[Source texts of formatted documents]

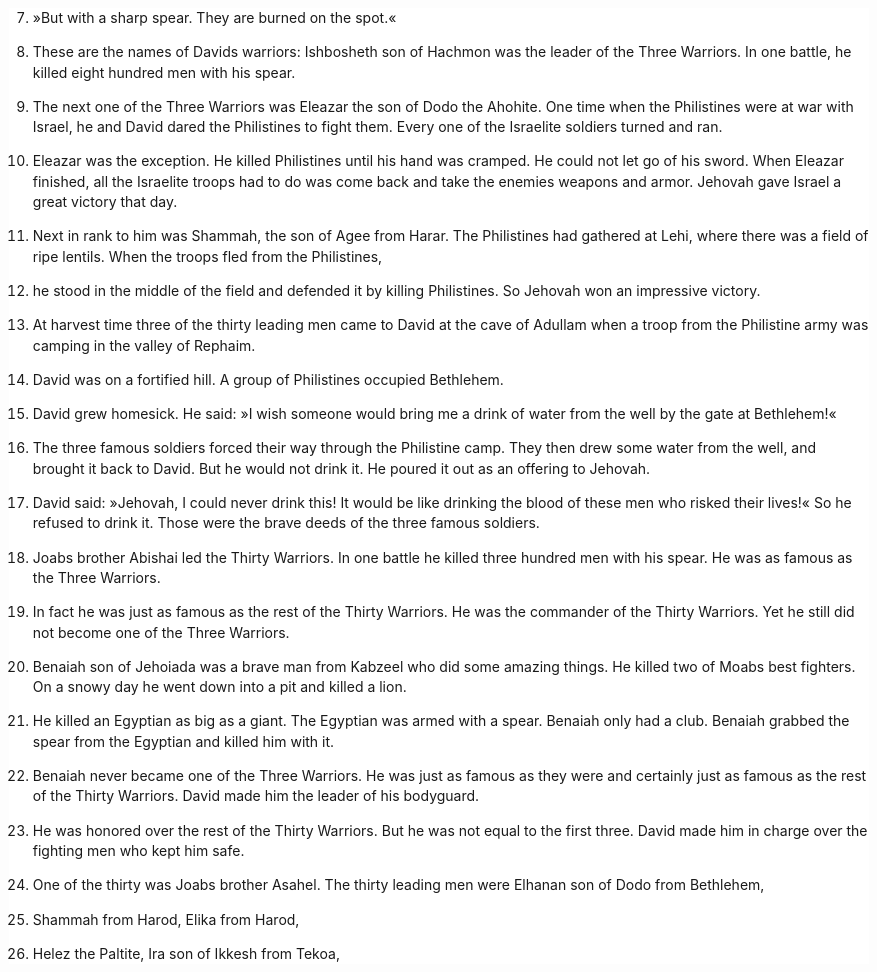 7. »But with a sharp spear. They are burned on the spot.«

8. These are the names of Davids warriors: Ishbosheth son of Hachmon was the leader of the Three Warriors. In one battle, he killed eight hundred men with his spear.

9. The next one of the Three Warriors was Eleazar the son of Dodo the Ahohite. One time when the Philistines were at war with Israel, he and David dared the Philistines to fight them. Every one of the Israelite soldiers turned and ran.

10. Eleazar was the exception. He killed Philistines until his hand was cramped. He could not let go of his sword. When Eleazar finished, all the Israelite troops had to do was come back and take the enemies weapons and armor. Jehovah gave Israel a great victory that day.

11. Next in rank to him was Shammah, the son of Agee from Harar. The Philistines had gathered at Lehi, where there was a field of ripe lentils. When the troops fled from the Philistines,

12. he stood in the middle of the field and defended it by killing Philistines. So Jehovah won an impressive victory.

13. At harvest time three of the thirty leading men came to David at the cave of Adullam when a troop from the Philistine army was camping in the valley of Rephaim.

14. David was on a fortified hill. A group of Philistines occupied Bethlehem.

15. David grew homesick. He said: »I wish someone would bring me a drink of water from the well by the gate at Bethlehem!«

16. The three famous soldiers forced their way through the Philistine camp. They then drew some water from the well, and brought it back to David. But he would not drink it. He poured it out as an offering to Jehovah.

17. David said: »Jehovah, I could never drink this! It would be like drinking the blood of these men who risked their lives!« So he refused to drink it. Those were the brave deeds of the three famous soldiers.

18. Joabs brother Abishai led the Thirty Warriors. In one battle he killed three hundred men with his spear. He was as famous as the Three Warriors.

19. In fact he was just as famous as the rest of the Thirty Warriors. He was the commander of the Thirty Warriors. Yet he still did not become one of the Three Warriors.

20. Benaiah son of Jehoiada was a brave man from Kabzeel who did some amazing things. He killed two of Moabs best fighters. On a snowy day he went down into a pit and killed a lion.

21. He killed an Egyptian as big as a giant. The Egyptian was armed with a spear. Benaiah only had a club. Benaiah grabbed the spear from the Egyptian and killed him with it.

22. Benaiah never became one of the Three Warriors. He was just as famous as they were and certainly just as famous as the rest of the Thirty Warriors. David made him the leader of his bodyguard.

23. He was honored over the rest of the Thirty Warriors. But he was not equal to the first three. David made him in charge over the fighting men who kept him safe.

24. One of the thirty was Joabs brother Asahel. The thirty leading men were Elhanan son of Dodo from Bethlehem,

25. Shammah from Harod, Elika from Harod,

26. Helez the Paltite, Ira son of Ikkesh from Tekoa,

- What is expected
If a line in the data contains the string "well", copy it.

- Solution below
15. David grew homesick. He said: »I wish someone would bring me a drink of water from the well by the gate at Bethlehem!«
16. The three famous soldiers forced their way through the Philistine camp. They then drew some water from the well, and brought it back to David. But he would not drink it. He poured it out as an offering to Jehovah.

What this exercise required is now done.